__TASK TO COMPLETE__
Every line below should be duplicated exactly.

(Source texts of formatted documents)
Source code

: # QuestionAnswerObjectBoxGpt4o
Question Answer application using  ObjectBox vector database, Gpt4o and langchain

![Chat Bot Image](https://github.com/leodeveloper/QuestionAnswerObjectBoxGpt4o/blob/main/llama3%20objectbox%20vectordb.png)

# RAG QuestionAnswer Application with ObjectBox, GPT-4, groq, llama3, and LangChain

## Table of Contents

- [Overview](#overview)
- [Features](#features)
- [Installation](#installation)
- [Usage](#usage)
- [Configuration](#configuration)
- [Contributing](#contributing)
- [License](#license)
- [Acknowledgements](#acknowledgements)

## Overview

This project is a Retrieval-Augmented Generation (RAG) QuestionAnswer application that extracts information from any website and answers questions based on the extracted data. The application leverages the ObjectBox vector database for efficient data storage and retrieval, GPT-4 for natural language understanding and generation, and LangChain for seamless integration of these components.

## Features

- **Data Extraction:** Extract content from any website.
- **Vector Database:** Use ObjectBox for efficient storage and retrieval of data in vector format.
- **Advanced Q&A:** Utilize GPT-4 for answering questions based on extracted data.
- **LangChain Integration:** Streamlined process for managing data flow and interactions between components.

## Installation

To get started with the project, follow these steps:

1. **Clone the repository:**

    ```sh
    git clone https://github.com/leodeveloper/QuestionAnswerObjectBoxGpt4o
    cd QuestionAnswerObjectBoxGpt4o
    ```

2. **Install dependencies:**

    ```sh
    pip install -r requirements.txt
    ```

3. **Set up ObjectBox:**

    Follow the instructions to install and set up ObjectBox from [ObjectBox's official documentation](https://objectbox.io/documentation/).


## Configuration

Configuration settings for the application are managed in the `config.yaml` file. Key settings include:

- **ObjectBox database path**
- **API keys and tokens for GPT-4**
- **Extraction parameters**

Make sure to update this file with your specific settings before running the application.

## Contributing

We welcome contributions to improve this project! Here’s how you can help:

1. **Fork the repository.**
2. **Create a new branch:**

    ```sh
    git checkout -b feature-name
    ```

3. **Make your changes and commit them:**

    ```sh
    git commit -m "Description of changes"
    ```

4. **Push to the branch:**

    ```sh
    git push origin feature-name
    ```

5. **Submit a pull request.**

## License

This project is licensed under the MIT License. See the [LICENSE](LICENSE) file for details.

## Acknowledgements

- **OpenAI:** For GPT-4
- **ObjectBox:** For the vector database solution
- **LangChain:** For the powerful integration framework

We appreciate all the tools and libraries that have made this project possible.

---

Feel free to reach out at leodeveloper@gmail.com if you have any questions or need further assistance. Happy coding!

__OUTPUT BELOW__
Source code

: # QuestionAnswerObjectBoxGpt4o
Question Answer application using  ObjectBox vector database, Gpt4o and langchain

![Chat Bot Image](https://github.com/leodeveloper/QuestionAnswerObjectBoxGpt4o/blob/main/llama3%20objectbox%20vectordb.png)

# RAG QuestionAnswer Application with ObjectBox, GPT-4, groq, llama3, and LangChain

## Table of Contents

- [Overview](#overview)
- [Features](#features)
- [Installation](#installation)
- [Usage](#usage)
- [Configuration](#configuration)
- [Contributing](#contributing)
- [License](#license)
- [Acknowledgements](#acknowledgements)

## Overview

This project is a Retrieval-Augmented Generation (RAG) QuestionAnswer application that extracts information from any website and answers questions based on the extracted data. The application leverages the ObjectBox vector database for efficient data storage and retrieval, GPT-4 for natural language understanding and generation, and LangChain for seamless integration of these components.

## Features

- **Data Extraction:** Extract content from any website.
- **Vector Database:** Use ObjectBox for efficient storage and retrieval of data in vector format.
- **Advanced Q&A:** Utilize GPT-4 for answering questions based on extracted data.
- **LangChain Integration:** Streamlined process for managing data flow and interactions between components.

## Installation

To get started with the project, follow these steps:

1. **Clone the repository:**

    ```sh
    git clone https://github.com/leodeveloper/QuestionAnswerObjectBoxGpt4o
    cd QuestionAnswerObjectBoxGpt4o
    ```

2. **Install dependencies:**

    ```sh
    pip install -r requirements.txt
    ```

3. **Set up ObjectBox:**

    Follow the instructions to install and set up ObjectBox from [ObjectBox's official documentation](https://objectbox.io/documentation/).


## Configuration

Configuration settings for the application are managed in the `config.yaml` file. Key settings include:

- **ObjectBox database path**
- **API keys and tokens for GPT-4**
- **Extraction parameters**

Make sure to update this file with your specific settings before running the application.

## Contributing

We welcome contributions to improve this project! Here’s how you can help:

1. **Fork the repository.**
2. **Create a new branch:**

    ```sh
    git checkout -b feature-name
    ```

3. **Make your changes and commit them:**

    ```sh
    git commit -m "Description of changes"
    ```

4. **Push to the branch:**

    ```sh
    git push origin feature-name
    ```

5. **Submit a pull request.**

## License

This project is licensed under the MIT License. See the [LICENSE](LICENSE) file for details.

## Acknowledgements

- **OpenAI:** For GPT-4
- **ObjectBox:** For the vector database solution
- **LangChain:** For the powerful integration framework

We appreciate all the tools and libraries that have made this project possible.

---

Feel free to reach out at leodeveloper@gmail.com if you have any questions or need further assistance. Happy coding!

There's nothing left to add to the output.